Bertambah murkalah Sang Prabu setelah mendengarkan apa yang disampaikan oleh prajurit tersebut. Sang Prabu lalu memerintahkan Rakyat dan semua pengayah untuk mengusir orang yang disangka gila tersebut. Karena saking mulianya hati sang Brahmana, beliau tidak melawan sedikitpun saat diusir oleh rakyat dan pengayah karena Sang Prabu sudah tidak mengakui beliau sebagai saudara lagi. Sebelum Brahmana Keling meninggalkan Besakih, beliau mengucapkan kutukan yang berbunyi  “wastu tata astu karya yang dilaksanakan di pura Besakih ini tan Sidakarya (tidak sukses), bunga kekeringan, rakyat kegeringan (diserang wabah penyakit), sarwa gumatat gumitit (binatang kecil/hama) membuat kehancuran (ngerebeda) di seluruh jagat (bumi) Bali.” Begitulah ucapan yang keluar dari mulut Brahmana Keling yang bagaikan suara petir di langit yang cerah. Semua masyarakat menyaksikan dengan mulut menganga, terpaku tak berkutik sedikitpun. Lalu Brahmana Keling meninggalkan Besakih menuju Barat Daya.

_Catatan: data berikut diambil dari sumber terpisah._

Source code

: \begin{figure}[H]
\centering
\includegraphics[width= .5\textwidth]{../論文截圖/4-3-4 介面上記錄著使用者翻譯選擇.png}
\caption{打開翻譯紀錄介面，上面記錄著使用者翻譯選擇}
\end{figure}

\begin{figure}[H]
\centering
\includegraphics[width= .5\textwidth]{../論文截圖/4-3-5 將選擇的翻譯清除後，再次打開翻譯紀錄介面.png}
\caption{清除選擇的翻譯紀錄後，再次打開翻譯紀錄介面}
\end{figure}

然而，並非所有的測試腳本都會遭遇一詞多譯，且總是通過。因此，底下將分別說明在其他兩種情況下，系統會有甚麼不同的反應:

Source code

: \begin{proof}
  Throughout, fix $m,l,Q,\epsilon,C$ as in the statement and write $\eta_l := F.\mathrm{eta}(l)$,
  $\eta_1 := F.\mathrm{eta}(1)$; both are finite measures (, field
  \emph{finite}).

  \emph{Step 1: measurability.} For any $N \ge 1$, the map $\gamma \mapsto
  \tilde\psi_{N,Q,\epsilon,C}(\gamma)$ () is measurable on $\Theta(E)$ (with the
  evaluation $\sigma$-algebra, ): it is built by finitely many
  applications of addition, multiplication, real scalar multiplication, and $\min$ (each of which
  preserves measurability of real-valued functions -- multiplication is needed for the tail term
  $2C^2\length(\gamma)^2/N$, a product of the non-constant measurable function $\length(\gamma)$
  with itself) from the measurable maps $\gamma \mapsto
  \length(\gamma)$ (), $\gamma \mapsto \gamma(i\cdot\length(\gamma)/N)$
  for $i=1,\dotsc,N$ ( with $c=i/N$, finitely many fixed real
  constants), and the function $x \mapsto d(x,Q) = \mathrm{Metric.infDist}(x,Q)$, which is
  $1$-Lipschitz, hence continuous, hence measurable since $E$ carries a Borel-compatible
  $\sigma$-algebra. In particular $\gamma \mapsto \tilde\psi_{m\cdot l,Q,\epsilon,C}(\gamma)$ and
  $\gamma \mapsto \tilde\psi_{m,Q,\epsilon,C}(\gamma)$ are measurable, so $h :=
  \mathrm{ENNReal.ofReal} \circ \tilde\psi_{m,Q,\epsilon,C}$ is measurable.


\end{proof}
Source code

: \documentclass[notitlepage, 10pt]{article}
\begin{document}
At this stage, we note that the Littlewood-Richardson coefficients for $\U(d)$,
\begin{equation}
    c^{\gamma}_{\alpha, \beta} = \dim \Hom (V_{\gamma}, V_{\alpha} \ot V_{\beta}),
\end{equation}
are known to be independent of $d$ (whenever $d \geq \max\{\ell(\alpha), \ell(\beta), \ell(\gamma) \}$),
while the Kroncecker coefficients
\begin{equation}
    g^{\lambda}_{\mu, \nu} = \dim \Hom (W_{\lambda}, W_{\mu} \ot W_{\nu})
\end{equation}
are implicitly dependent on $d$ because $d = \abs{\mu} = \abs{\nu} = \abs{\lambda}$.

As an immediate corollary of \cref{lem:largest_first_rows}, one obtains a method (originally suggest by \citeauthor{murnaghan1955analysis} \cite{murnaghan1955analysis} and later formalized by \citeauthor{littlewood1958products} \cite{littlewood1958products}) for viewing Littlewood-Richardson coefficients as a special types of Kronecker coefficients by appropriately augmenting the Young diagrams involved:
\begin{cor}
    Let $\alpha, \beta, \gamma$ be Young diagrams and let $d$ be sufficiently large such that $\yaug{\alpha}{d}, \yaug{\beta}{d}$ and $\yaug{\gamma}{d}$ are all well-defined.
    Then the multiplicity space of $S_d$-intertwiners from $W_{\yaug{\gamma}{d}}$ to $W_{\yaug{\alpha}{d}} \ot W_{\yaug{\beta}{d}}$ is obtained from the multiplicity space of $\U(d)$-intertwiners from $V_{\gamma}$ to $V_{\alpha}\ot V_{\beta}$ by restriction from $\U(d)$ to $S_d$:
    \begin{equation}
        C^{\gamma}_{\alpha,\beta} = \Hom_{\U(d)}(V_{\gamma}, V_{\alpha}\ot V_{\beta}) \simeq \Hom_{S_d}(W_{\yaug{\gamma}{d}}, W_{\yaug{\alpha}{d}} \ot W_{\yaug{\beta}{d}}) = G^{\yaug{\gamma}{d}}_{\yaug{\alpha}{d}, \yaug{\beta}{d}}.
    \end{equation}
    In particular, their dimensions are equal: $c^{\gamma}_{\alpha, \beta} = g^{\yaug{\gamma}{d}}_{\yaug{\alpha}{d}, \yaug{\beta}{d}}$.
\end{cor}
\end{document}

Dan apa yang dikatakan oleh Brahmana Keling menjadi kenyataan hingga dalam suatu pertapaan yang dilakukan oleh Dalem Waturenggong, beliau mendapat pawisik yang mengatakan bahwa hanya Brahmana Keling saja yang dapat mengembalikan keadaan seperti semula, lalu Brahmana Keling dijemput oleh rombongan dari kerajaan Gelgel dan Brahmana Keling bersedia untuk menghadap Dalem Waturenggong di kerajaan Gelgel. Ternyata setibanya Brahmana Keling di Kerajaan Gelgel, beliau dapat mengembalikan keadaan seperti sedia kala, menjadi aman dan tentram. Sehingga beliau dianugrahi gelar Dalem Sidakarya.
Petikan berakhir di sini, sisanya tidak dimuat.